DECLÍNIO OU CRISE DE CRESCIMENTO – Rui Martinho

Vivemos tempo de incerteza. O ceticismo dos sofistas está em alta. A dúvida metódica, de Renê Descartes (1596 – 1650), não alimenta a perplexidade e a dificuldade de entender o mundo e nós mesmos, nem tampouco o relativismo crítico de Karl Raymond Popper (1902 – 1994). Pode haver correlação fraca entre a incerteza aludida e a escola do racionalismo crítico que tem como ícone Thomas Samuel Khun (1922 – 1996). O que temos é desorientação por perda de referências. Tornamo-nos livres e o preço da liberdade é a solidão. Depressão, dependência química e suicídio são pandemias em curso. Vivemos a decadência da civilização ocidental, hoje globalizada? Ou estaríamos iniciando um grande salto para um patamar mais elevado?

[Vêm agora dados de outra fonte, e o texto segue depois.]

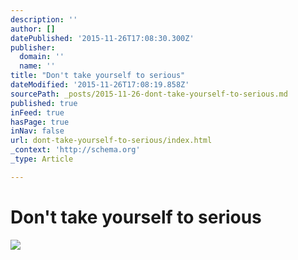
```yaml
---
description: ''
author: []
datePublished: '2015-11-26T17:08:30.300Z'
publisher:
  domain: ''
  name: ''
title: "Don't take yourself to serious"
dateModified: '2015-11-26T17:08:19.858Z'
sourcePath: _posts/2015-11-26-dont-take-yourself-to-serious.md
published: true
inFeed: true
hasPage: true
inNav: false
url: dont-take-yourself-to-serious/index.html
_context: 'http://schema.org'
_type: Article

---
```

# Don't take yourself to serious
![](https://the-grid-user-content.s3-us-west-2.amazonaws.com/1b72a31d-e2e0-4611-b2a6-0f4b0d866827.png)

Oswald Arnold Gottfried Spengler (1880 – 1936) diagnosticou o declínio do ocidente, suscitando polêmicas. Arnold Joseph Toynbee (1889 – 1975), que compreendia o processo histórico como marcado pelo nascimento, ascensão e queda das civilizações, recusou a ideia spengleriana de declínio da nossa civilização naquele momento. O diagnóstico requer o exame de sinais e sintomas. Os primeiros são objetivos e parecem favoráveis. Ciência e tecnologia avançam vertiginosamente e a tendência secular para a melhoria universal de todos os indicadores de qualidade de vida, ao lado do aperfeiçoamento de instituições jurídicas e políticas, se juntam aos longos anos sem conflagração mundial e proporcionam um saldo positivo quando cotejados com os sinais negativos, tais como depressão, suicídio, dependência química, desemprego estrutural e aparente tendência para a instabilidade política?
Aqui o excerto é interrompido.